Exercise brief => Which of the lines below include "title"? Each one should be copied out.

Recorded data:
####################

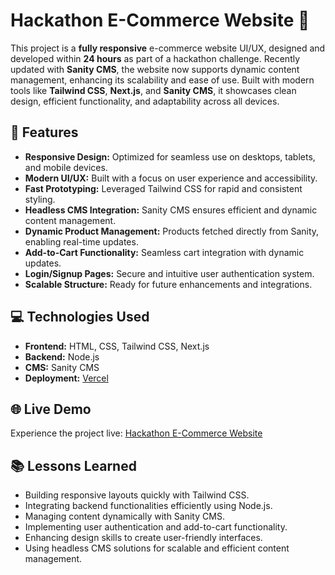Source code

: # Hackathon E-Commerce Website 🛒

This project is a **fully responsive** e-commerce website UI/UX, designed and developed within **24 hours** as part of a hackathon challenge. Recently updated with **Sanity CMS**, the website now supports dynamic content management, enhancing its scalability and ease of use. Built with modern tools like **Tailwind CSS**, **Next.js**, and **Sanity CMS**, it showcases clean design, efficient functionality, and adaptability across all devices.

## 🚀 Features

- **Responsive Design:** Optimized for seamless use on desktops, tablets, and mobile devices.
- **Modern UI/UX:** Built with a focus on user experience and accessibility.
- **Fast Prototyping:** Leveraged Tailwind CSS for rapid and consistent styling.
- **Headless CMS Integration:** Sanity CMS ensures efficient and dynamic content management.
- **Dynamic Product Management:** Products fetched directly from Sanity, enabling real-time updates.
- **Add-to-Cart Functionality:** Seamless cart integration with dynamic updates.
- **Login/Signup Pages:** Secure and intuitive user authentication system.
- **Scalable Structure:** Ready for future enhancements and integrations.

## 💻 Technologies Used

- **Frontend:** HTML, CSS, Tailwind CSS, Next.js
- **Backend:** Node.js
- **CMS:** Sanity CMS
- **Deployment:** [Vercel](https://hackthone-two.vercel.app/)

## 🌐 Live Demo

Experience the project live: [Hackathon E-Commerce Website](https://hackthone-two.vercel.app/)

## 📚 Lessons Learned

- Building responsive layouts quickly with Tailwind CSS.
- Integrating backend functionalities efficiently using Node.js.
- Managing content dynamically with Sanity CMS.
- Implementing user authentication and add-to-cart functionality.
- Enhancing design skills to create user-friendly interfaces.
- Using headless CMS solutions for scalable and efficient content management.



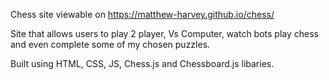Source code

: Chess site viewable on https://matthew-harvey.github.io/chess/

Site that allows users to play 2 player, Vs Computer, watch bots play chess and even complete some of my chosen puzzles.

Built using HTML, CSS, JS, Chess.js and Chessboard.js libaries.
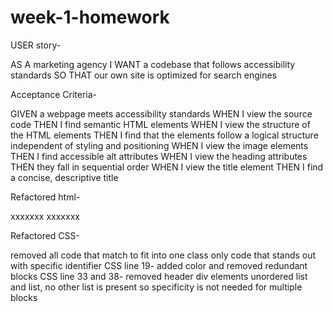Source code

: # week-1-homework

USER story-

AS A marketing agency
I WANT a codebase that follows accessibility standards
SO THAT our own site is optimized for search engines

Acceptance Criteria-

GIVEN a webpage meets accessibility standards
WHEN I view the source code
THEN I find semantic HTML elements
WHEN I view the structure of the HTML elements
THEN I find that the elements follow a logical structure independent of styling and positioning
WHEN I view the image elements
THEN I find accessible alt attributes
WHEN I view the heading attributes
THEN they fall in sequential order
WHEN I view the title element
THEN I find a concise, descriptive title

Refactored html-

xxxxxxx
xxxxxxx

Refactored CSS-

removed all code that match to fit into one class
only code that stands out with specific identifier
CSS line 19- added color and removed redundant blocks
CSS line 33 and 38- removed header div elements unordered list and list, no other list is present so specificity is not needed for multiple blocks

####################

Response area =>
WHEN I view the title element
THEN I find a concise, descriptive title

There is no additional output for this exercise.